Task description: Whenever a line in the entries includes the word "sffamily", copy that line out.
____ Available data
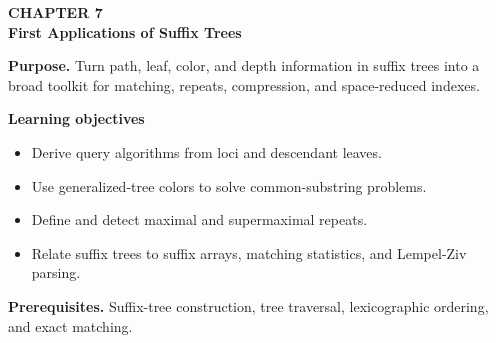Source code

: \documentclass[11pt]{article}
\begin{document}
\begin{tcolorbox}[
  enhanced,breakable,colback=Primary!4,colframe=Primary,boxrule=0.9pt,
  arc=2mm,left=3mm,right=3mm,top=2.5mm,bottom=2.5mm]
{\sffamily\color{Accent}\bfseries CHAPTER 7}\\[-1pt]
{\sffamily\LARGE\bfseries\color{Primary} First Applications of Suffix Trees}

\vspace{2pt}
\textbf{Purpose.} Turn path, leaf, color, and depth information in suffix trees into a broad toolkit for matching, repeats, compression, and space-reduced indexes.

\textbf{Learning objectives}
\begin{itemize}
  \item Derive query algorithms from loci and descendant leaves.
  \item Use generalized-tree colors to solve common-substring problems.
  \item Define and detect maximal and supermaximal repeats.
  \item Relate suffix trees to suffix arrays, matching statistics, and Lempel-Ziv parsing.
\end{itemize}

\textbf{Prerequisites.} Suffix-tree construction, tree traversal, lexicographic ordering, and exact matching.
\end{tcolorbox}
\end{document}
________
Written answer:
{\sffamily\color{Accent}\bfseries CHAPTER 7}\\[-1pt]
{\sffamily\LARGE\bfseries\color{Primary} First Applications of Suffix Trees}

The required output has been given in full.